§ TASK: Everything in the records below except the pictures must be written out exactly.

§ MATERIAL PROVIDED:
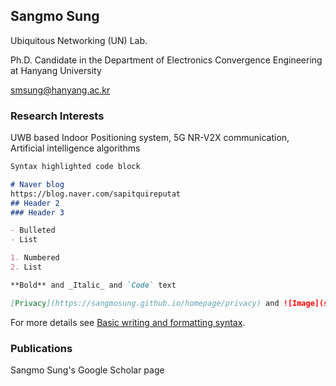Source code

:## Sangmo Sung

Ubiquitous Networking (UN) Lab.

Ph.D. Candidate in the Department of Electronics Convergence Engineering at Hanyang University

smsung@hanyang.ac.kr

### Research Interests

UWB based Indoor Positioning system, 5G NR-V2X communication,
Artificial intelligence algorithms

```markdown
Syntax highlighted code block

# Naver blog
https://blog.naver.com/sapitquireputat
## Header 2
### Header 3

- Bulleted
- List

1. Numbered
2. List

**Bold** and _Italic_ and `Code` text

[Privacy](https://sangmosung.github.io/homepage/privacy) and ![Image](src)
```

For more details see [Basic writing and formatting syntax](https://docs.github.com/en/github/writing-on-github/getting-started-with-writing-and-formatting-on-github/basic-writing-and-formatting-syntax).

### Publications

Sangmo Sung's Google Scholar page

§ REPLY TO THE TASK:
Source code

:## Sangmo Sung

Ubiquitous Networking (UN) Lab.

Ph.D. Candidate in the Department of Electronics Convergence Engineering at Hanyang University

smsung@hanyang.ac.kr

### Research Interests

UWB based Indoor Positioning system, 5G NR-V2X communication,
Artificial intelligence algorithms

```markdown
Syntax highlighted code block

# Naver blog
https://blog.naver.com/sapitquireputat
## Header 2
### Header 3

- Bulleted
- List

1. Numbered
2. List

**Bold** and _Italic_ and `Code` text

[Privacy](https://sangmosung.github.io/homepage/privacy) and ![Image](src)
```

For more details see [Basic writing and formatting syntax](https://docs.github.com/en/github/writing-on-github/getting-started-with-writing-and-formatting-on-github/basic-writing-and-formatting-syntax).

### Publications

Sangmo Sung's Google Scholar page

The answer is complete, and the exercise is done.